Thread: Cauchy's residue theorem - help

1. Cauchy's residue theorem - help

I'm trying to prove the reciprocity law for quadratic Gauss sums when m=1(mod 4) and need help showing something. Could anyone help? It's been a while since I done any residue calculus.

Let C be the rectangular contour with vertices, iR, -iR, 1/2m+iR and 1/2m-iR. It also has a semicircular indentation of radius epsilon (< 1) at 0.

Define

$f(z)=\frac{e^{2\pi iz^{2}/m}}{1-e^{2\pi iz}}$

Prove that

$\int_{C\:}f(z)dz=-\frac{1}{2}\overset{m-1}{\underset{r=1}{\Sigma}}e^{2\pi ir^{2}/m}$

Clearly f is analytic everywhere, except for a first order pole at each integer, but I am stumped at how to get the required result.

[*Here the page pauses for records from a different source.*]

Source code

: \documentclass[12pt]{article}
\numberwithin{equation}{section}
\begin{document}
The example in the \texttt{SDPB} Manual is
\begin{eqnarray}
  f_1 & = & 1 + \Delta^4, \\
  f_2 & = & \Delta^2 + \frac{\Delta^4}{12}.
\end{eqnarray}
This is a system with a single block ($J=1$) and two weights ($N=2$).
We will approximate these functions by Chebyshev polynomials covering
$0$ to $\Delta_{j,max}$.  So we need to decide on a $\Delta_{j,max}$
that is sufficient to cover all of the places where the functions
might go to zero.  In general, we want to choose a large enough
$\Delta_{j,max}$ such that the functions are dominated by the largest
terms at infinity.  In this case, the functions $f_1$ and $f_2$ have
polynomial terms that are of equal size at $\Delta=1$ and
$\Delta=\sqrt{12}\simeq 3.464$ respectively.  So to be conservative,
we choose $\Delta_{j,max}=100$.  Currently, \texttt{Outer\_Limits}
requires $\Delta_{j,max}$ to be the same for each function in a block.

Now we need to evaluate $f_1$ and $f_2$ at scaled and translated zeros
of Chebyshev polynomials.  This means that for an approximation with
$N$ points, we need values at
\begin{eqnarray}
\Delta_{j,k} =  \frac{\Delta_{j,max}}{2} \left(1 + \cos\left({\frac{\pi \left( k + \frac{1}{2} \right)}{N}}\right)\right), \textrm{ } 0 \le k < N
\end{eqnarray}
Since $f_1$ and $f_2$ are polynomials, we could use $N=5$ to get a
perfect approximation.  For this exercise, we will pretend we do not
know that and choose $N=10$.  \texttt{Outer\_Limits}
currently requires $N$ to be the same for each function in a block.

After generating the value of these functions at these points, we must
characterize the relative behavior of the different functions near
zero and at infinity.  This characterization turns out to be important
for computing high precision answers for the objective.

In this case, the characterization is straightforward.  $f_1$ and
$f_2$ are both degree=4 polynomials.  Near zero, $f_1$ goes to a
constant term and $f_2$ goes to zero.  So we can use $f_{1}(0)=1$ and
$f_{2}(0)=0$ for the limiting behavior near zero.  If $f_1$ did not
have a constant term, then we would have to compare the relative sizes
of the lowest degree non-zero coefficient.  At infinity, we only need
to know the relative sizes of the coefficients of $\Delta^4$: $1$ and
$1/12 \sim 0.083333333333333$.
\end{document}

2. It looks like a relatively straight-forward application of the residue theorem. You need to find all the poles inside your rectangle, and then evaluate the residues of f(z) at each of those poles. Can you go from here?

3. Okay.

I think its the fact that m=1(mod 4) that is throwing me.

When m=1, there are no poles in the rectangle and so the integral is zero. For m=5, there is a pole at 1 and 2. At m=9 there are poles at 1, 2, 3 and 4 and so on.

Do I need to continue in this way for infinitely many poles, or have I got the wrong idea here?

4. Think I've just sent myself on a wild goose chase with that idea.

Where are the poles inside this rectangle, since they vary with different m, correct?

5. The poles of $f$ occur precisely when $1=e^{2\pi i z}.$ The numerator is never zero, so we don't have any zero-over-zero limits to worry about. Using Euler's formula, we have

$1=\cos(2\pi z)+i\sin(2\pi z).$

For this equation to hold, $\sin(2\pi z)=0,$ and $\cos(2\pi z)=1.$ This occurs, as you have said, precisely when $z\in\mathbb{Z}.$

Now, if I examine the contour you've chosen, there is one question I would ask: the indent at the origin: is that to the right or to the left? If it's to the right, then I would argue that the integral $\oint_{C}f(z)\,dz=0,$ contrary to the hypothesis. All the poles are integers. If I look at the real axis and scan the interval $[0+\varepsilon,1/2m]$ for integers $m$, I don't think there are any in that region, and therefore no poles in that region. Therefore, the contour integral of the analytic function around a simple closed contour is zero, by the Cauchy-Goursat theorem.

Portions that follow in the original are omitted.